Monday, June 2, 2008

Australian Family Court shows good initiatives

Encouraging seeing that the Australian Government is prepared to do something about custodial parents who jeopardise Court orders. This is beneficial to the children caught up in the adversarial tactics world of the family court.

Compare these common sense initiatives to the deranged measures manufactured by the radical feminist sympathizers, like the NZ Principal Femily Court judge - peter Boshier. This lost the plot judge has just implemented silly measures like making judges’ wear robes and wigs! What a wanker you are judge Boshier. Is that in the child’s best interests you twisted idiot? No wonder you view your Kangaroo Court as a lucrative fractured family industry!!

No wonder so many parents with young families are leaving this cess pool country packed to the brim with retard government officials and lying family court lawyers like Chris Robertson, Paul Finnigan, Adrienne Edwards, Tanya Cook, Siobhan McNulty, Tony Greig and twisted psychologists like John Watson and Michael Davidson.These people ride the gravy train and are responsible for the destruction of the paternal family and many future anti social behaviours in children. A NZ femily court file number pays good money for those low enough to leech the blood money from false allegations and litigation. How dare they call it a civil court, as the animals who work in it are devoid of a moral conscience and integrity.

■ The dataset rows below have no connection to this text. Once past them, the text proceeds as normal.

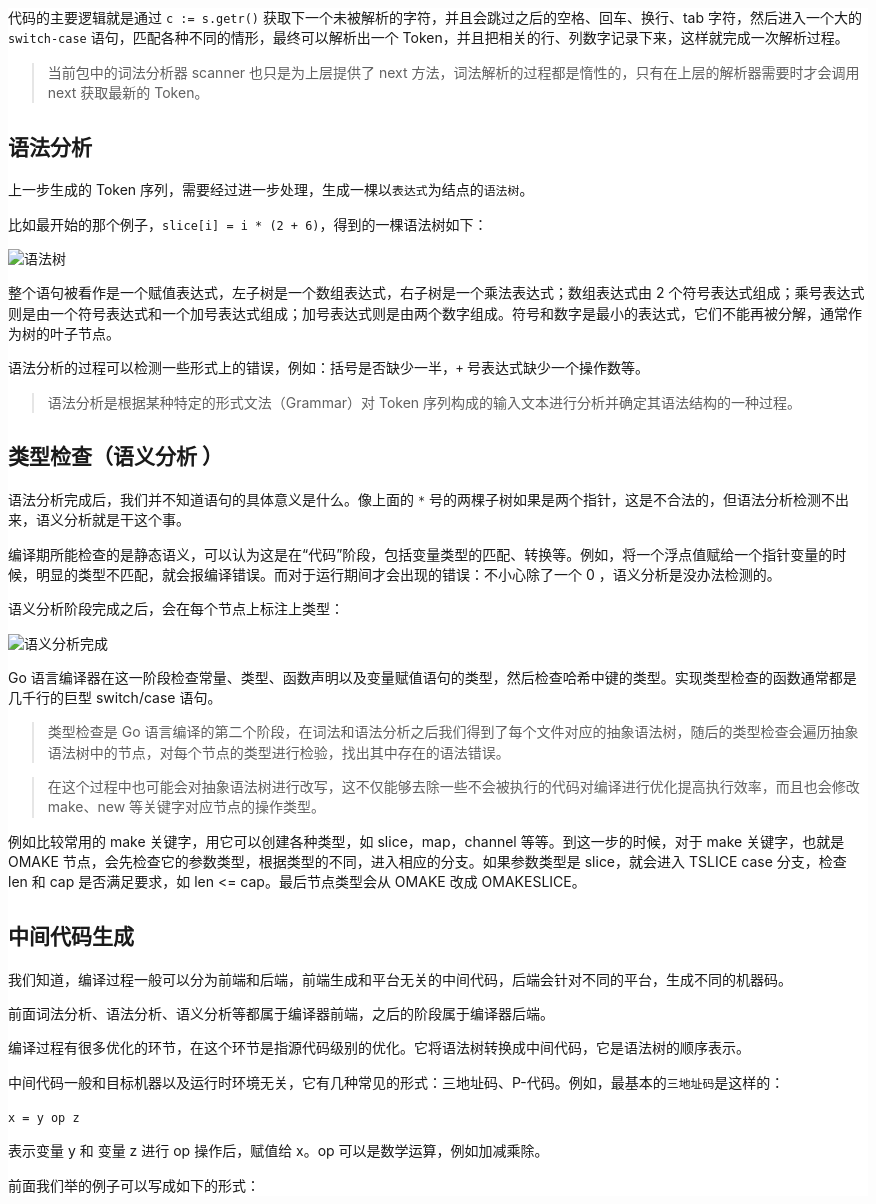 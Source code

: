 代码的主要逻辑就是通过 `c := s.getr()` 获取下一个未被解析的字符，并且会跳过之后的空格、回车、换行、tab 字符，然后进入一个大的 `switch-case` 语句，匹配各种不同的情形，最终可以解析出一个 Token，并且把相关的行、列数字记录下来，这样就完成一次解析过程。

> 当前包中的词法分析器 scanner 也只是为上层提供了 next 方法，词法解析的过程都是惰性的，只有在上层的解析器需要时才会调用 next 获取最新的 Token。

## 语法分析 

上一步生成的 Token 序列，需要经过进一步处理，生成一棵以`表达式`为结点的`语法树`。

比如最开始的那个例子，`slice[i] = i * (2 + 6)`，得到的一棵语法树如下：

![语法树](https://golang.design/go-questions/compile/assets/9.png)

整个语句被看作是一个赋值表达式，左子树是一个数组表达式，右子树是一个乘法表达式；数组表达式由 2 个符号表达式组成；乘号表达式则是由一个符号表达式和一个加号表达式组成；加号表达式则是由两个数字组成。符号和数字是最小的表达式，它们不能再被分解，通常作为树的叶子节点。

语法分析的过程可以检测一些形式上的错误，例如：括号是否缺少一半，`+` 号表达式缺少一个操作数等。

> 语法分析是根据某种特定的形式文法（Grammar）对 Token 序列构成的输入文本进行分析并确定其语法结构的一种过程。

## 类型检查（语义分析 ）

语法分析完成后，我们并不知道语句的具体意义是什么。像上面的 `*` 号的两棵子树如果是两个指针，这是不合法的，但语法分析检测不出来，语义分析就是干这个事。

编译期所能检查的是静态语义，可以认为这是在“代码”阶段，包括变量类型的匹配、转换等。例如，将一个浮点值赋给一个指针变量的时候，明显的类型不匹配，就会报编译错误。而对于运行期间才会出现的错误：不小心除了一个 0 ，语义分析是没办法检测的。

语义分析阶段完成之后，会在每个节点上标注上类型：

![语义分析完成](https://golang.design/go-questions/compile/assets/10.png)

Go 语言编译器在这一阶段检查常量、类型、函数声明以及变量赋值语句的类型，然后检查哈希中键的类型。实现类型检查的函数通常都是几千行的巨型 switch/case 语句。

> 类型检查是 Go 语言编译的第二个阶段，在词法和语法分析之后我们得到了每个文件对应的抽象语法树，随后的类型检查会遍历抽象语法树中的节点，对每个节点的类型进行检验，找出其中存在的语法错误。

> 在这个过程中也可能会对抽象语法树进行改写，这不仅能够去除一些不会被执行的代码对编译进行优化提高执行效率，而且也会修改 make、new 等关键字对应节点的操作类型。

例如比较常用的 make 关键字，用它可以创建各种类型，如 slice，map，channel 等等。到这一步的时候，对于 make 关键字，也就是 OMAKE 节点，会先检查它的参数类型，根据类型的不同，进入相应的分支。如果参数类型是 slice，就会进入 TSLICE case 分支，检查 len 和 cap 是否满足要求，如 len <= cap。最后节点类型会从 OMAKE 改成 OMAKESLICE。

## 中间代码生成

我们知道，编译过程一般可以分为前端和后端，前端生成和平台无关的中间代码，后端会针对不同的平台，生成不同的机器码。

前面词法分析、语法分析、语义分析等都属于编译器前端，之后的阶段属于编译器后端。

编译过程有很多优化的环节，在这个环节是指源代码级别的优化。它将语法树转换成中间代码，它是语法树的顺序表示。

中间代码一般和目标机器以及运行时环境无关，它有几种常见的形式：三地址码、P-代码。例如，最基本的`三地址码`是这样的：

```shell
x = y op z
```

表示变量 y 和 变量 z 进行 op 操作后，赋值给 x。op 可以是数学运算，例如加减乘除。

前面我们举的例子可以写成如下的形式：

http://www.smh.com.au/news/national/parents-kept-from-children-get-new-hope/2008/05/29/1211654221557.html

Adele Horin
May 30, 2008

PARENTS illegally kept away from their children by aggrieved former partners would have a new government agency to turn to for help under recommendations by the Family Law Council.

The council, the Federal Government's advisory body on family law matters, has called for the establishment of a Child Orders Enforcement Agency, along similar lines to the Child Support Agency.

The agency would respond to complaints from aggrieved parents denied court-ordered access to their children, determine whether the other parent had shown "serious disregard" for the court orders, and help institute legal action in the Family Court to ensure compliance.

The council's report, "Improving Post-Parenting Order Processes", was prepared in response to a reference from the former attorney-general, Philip Ruddock, but is now under consideration by the Labor Attorney-General, Robert McClelland. A committee of eminent judges, magistrates and legal academics wrote the report under Patrick Parkinson, professor of law at the University of Sydney, whose term as council chairman has since expired.

Breaches of court orders for contact between separated parents and their children - and the family law system's response to them - have been a source of complaint for many years, the report says.

Non-resident parents have complained about their former partners openly refusing to comply with a court order, moving residence to make contact difficult or impossible, and being absent when they call for their children.

Resident parents also report problems, including the failure of the other parent to collect or return the child on time, and failure to show up for visits.

About 2500 formal contravention applications - or complaints about breaches of parenting orders - are lodged annually with the Family Court and Federal Magistrates Court, but the report says this is an underrepresentation.

The council said litigants, who were frequently self-represented, were often left to "run the gauntlet of repeated applications" to the Family Court, and the cases took up a great deal of the court's time. "Experience has been that many litigants will drop out, which results in the particular children losing the benefit of the original orders and the recalcitrant party winning out in a war of attrition," the report says.

Serious and wilful disregard of parenting orders was a matter of public interest, it said. The child's best interest was at stake when a parent breached an order that a court had deemed beneficial to the child. As well, such breaches brought the court into disrepute.

The council said a "small, independent [enforcement] agency with offices in each capital city" would be the best way to respond to serious breaches. It would encourage parents to resolve disputes without litigation. But if this was not possible litigation would be instituted in the Family Court with the aggrieved parent able to instruct a lawyer provided by the agency.

Acknowledging the new agency would be expensive to set up, the council proposed providing extra funding to legal aid commissions to help parents fund enforcement matters before the family courts.